=== Information given ===
******

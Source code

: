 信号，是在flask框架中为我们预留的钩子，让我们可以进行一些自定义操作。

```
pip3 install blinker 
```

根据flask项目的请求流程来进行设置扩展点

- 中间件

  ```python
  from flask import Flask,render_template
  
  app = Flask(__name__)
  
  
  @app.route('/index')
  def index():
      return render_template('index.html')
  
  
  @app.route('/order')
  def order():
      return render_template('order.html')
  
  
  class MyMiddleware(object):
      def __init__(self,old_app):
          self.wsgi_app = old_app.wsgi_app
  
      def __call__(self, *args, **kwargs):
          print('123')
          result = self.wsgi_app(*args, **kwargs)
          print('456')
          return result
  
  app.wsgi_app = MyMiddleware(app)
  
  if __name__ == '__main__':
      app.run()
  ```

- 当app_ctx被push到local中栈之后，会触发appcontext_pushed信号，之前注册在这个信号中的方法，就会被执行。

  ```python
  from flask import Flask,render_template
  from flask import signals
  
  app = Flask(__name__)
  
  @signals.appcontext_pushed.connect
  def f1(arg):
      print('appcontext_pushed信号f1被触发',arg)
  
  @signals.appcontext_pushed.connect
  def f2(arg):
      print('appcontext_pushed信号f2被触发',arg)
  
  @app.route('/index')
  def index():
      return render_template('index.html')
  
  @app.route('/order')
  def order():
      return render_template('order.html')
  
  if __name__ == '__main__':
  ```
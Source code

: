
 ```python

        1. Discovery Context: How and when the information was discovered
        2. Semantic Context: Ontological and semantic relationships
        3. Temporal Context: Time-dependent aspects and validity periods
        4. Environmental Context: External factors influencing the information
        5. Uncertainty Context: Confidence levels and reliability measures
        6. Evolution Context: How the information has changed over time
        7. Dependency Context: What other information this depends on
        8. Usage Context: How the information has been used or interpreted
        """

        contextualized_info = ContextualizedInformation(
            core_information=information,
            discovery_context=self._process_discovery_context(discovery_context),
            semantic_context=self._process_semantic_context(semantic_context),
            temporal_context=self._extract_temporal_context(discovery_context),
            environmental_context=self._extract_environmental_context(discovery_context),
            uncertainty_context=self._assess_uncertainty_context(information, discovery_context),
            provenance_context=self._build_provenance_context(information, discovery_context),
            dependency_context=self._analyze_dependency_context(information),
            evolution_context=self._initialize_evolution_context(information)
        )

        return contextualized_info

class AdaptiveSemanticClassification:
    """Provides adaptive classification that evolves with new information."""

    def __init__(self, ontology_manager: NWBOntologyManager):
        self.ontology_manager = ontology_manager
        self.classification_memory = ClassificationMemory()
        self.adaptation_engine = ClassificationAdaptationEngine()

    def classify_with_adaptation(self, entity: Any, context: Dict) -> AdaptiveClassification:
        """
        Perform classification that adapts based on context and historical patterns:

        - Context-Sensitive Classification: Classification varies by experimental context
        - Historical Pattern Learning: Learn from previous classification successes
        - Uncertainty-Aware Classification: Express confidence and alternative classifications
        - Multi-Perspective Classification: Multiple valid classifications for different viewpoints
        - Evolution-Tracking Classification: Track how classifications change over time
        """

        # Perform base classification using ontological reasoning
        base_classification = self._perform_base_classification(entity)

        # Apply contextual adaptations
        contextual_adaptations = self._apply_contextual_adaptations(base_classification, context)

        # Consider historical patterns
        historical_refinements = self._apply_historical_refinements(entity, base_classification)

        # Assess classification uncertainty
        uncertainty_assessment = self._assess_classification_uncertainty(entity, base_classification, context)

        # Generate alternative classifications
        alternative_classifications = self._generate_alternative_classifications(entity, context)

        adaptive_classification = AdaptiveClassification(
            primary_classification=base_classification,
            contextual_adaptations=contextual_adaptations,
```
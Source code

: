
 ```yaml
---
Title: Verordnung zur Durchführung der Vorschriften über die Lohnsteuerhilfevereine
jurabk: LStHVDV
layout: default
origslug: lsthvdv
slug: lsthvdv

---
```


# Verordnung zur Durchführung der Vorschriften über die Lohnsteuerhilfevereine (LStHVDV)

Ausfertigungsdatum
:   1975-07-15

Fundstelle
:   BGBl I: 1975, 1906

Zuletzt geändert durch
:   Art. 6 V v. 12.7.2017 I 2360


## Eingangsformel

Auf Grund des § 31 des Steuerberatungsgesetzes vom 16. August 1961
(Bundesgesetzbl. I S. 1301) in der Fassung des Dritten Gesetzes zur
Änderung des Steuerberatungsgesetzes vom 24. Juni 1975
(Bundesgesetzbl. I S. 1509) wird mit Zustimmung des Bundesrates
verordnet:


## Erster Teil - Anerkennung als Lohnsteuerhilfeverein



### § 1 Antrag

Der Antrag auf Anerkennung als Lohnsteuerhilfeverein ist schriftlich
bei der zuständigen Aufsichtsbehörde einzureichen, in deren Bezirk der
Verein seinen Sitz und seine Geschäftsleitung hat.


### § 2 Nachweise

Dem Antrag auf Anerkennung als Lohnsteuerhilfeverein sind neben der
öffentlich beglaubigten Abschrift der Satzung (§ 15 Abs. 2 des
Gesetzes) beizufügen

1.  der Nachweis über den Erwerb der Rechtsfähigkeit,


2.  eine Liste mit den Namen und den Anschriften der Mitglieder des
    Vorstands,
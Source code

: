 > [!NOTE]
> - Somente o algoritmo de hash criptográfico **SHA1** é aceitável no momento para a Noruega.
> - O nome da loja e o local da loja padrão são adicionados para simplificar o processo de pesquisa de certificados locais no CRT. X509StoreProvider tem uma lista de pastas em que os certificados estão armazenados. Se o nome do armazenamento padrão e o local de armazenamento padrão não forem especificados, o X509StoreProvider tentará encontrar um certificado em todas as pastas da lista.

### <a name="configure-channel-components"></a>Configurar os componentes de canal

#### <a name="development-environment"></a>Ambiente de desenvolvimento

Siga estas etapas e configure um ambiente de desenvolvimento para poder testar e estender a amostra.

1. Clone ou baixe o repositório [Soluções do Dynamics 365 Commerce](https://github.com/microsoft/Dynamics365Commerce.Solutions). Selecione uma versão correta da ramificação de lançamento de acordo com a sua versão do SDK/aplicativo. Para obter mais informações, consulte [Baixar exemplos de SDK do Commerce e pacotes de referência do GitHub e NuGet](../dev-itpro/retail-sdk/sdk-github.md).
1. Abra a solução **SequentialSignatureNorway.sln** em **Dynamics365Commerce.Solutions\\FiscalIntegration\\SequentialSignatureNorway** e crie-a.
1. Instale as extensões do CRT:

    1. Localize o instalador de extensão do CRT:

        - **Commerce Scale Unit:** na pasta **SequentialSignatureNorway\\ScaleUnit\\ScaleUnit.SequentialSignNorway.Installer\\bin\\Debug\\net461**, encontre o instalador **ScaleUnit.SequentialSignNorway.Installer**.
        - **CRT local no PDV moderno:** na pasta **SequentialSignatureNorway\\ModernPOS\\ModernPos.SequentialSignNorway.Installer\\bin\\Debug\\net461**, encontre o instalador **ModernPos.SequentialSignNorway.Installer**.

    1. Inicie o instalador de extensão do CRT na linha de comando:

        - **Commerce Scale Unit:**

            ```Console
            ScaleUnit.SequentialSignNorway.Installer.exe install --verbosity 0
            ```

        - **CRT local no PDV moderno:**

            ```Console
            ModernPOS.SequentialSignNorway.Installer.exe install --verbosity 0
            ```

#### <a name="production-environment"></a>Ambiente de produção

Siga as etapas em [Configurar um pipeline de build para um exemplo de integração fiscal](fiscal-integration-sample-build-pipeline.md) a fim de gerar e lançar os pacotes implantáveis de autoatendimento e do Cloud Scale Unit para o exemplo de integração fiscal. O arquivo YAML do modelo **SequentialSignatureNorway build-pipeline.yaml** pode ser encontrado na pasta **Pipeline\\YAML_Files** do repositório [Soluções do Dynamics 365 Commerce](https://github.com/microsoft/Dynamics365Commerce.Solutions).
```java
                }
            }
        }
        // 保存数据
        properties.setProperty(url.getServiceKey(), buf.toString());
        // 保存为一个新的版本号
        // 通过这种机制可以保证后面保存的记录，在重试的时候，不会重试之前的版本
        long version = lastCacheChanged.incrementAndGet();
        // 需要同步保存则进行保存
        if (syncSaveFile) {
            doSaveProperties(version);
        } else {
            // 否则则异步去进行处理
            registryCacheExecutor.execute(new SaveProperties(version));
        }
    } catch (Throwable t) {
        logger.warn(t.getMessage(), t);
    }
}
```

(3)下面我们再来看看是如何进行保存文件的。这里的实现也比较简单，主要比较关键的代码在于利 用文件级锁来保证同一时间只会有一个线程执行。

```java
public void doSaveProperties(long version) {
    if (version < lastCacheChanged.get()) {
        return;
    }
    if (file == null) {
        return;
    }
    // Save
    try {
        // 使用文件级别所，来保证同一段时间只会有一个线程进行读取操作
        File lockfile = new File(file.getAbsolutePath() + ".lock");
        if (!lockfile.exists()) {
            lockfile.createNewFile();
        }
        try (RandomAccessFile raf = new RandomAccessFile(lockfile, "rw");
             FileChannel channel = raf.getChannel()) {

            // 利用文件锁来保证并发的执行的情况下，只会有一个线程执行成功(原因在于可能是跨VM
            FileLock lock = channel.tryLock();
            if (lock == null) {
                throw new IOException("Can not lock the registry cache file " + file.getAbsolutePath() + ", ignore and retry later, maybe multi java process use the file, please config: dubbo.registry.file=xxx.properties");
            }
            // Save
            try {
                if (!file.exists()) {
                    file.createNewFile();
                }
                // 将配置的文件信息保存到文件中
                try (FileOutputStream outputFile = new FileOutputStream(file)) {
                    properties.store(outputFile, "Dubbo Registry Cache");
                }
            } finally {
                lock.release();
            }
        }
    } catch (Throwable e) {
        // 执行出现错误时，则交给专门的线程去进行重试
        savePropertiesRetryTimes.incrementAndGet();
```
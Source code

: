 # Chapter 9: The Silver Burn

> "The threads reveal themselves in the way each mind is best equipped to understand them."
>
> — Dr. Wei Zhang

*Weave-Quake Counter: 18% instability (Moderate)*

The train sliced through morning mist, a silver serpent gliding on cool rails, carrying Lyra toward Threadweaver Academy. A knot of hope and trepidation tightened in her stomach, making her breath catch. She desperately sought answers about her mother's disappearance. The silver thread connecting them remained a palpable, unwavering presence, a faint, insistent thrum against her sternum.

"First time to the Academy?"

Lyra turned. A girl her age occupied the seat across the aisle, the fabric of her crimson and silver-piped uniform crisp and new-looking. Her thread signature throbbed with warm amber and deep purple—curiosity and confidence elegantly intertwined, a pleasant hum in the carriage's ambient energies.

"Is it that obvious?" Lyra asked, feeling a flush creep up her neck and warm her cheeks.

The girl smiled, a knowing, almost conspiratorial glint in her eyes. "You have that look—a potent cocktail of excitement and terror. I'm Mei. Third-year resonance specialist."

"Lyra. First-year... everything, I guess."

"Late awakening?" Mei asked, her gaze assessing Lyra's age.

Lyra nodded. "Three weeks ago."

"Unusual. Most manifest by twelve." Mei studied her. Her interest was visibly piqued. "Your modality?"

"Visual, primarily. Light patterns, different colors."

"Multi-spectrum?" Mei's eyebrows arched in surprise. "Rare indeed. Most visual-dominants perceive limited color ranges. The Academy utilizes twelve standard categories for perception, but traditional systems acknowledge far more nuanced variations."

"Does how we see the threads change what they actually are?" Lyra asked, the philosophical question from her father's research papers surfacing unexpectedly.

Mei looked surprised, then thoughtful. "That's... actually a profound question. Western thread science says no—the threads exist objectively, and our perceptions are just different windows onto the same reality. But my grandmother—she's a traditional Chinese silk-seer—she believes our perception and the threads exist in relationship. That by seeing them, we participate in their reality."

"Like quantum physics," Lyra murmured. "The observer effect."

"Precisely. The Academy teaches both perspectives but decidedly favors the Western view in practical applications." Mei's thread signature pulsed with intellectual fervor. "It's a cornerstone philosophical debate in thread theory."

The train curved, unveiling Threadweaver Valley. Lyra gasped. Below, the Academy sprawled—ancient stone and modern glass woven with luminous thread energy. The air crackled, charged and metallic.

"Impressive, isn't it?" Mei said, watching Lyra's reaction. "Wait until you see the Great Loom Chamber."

******

=== Description of the task ===
Extract every line of the records above that contains the word "MyMiddleware".

=== Response area ===
  class MyMiddleware(object):
  app.wsgi_app = MyMiddleware(app)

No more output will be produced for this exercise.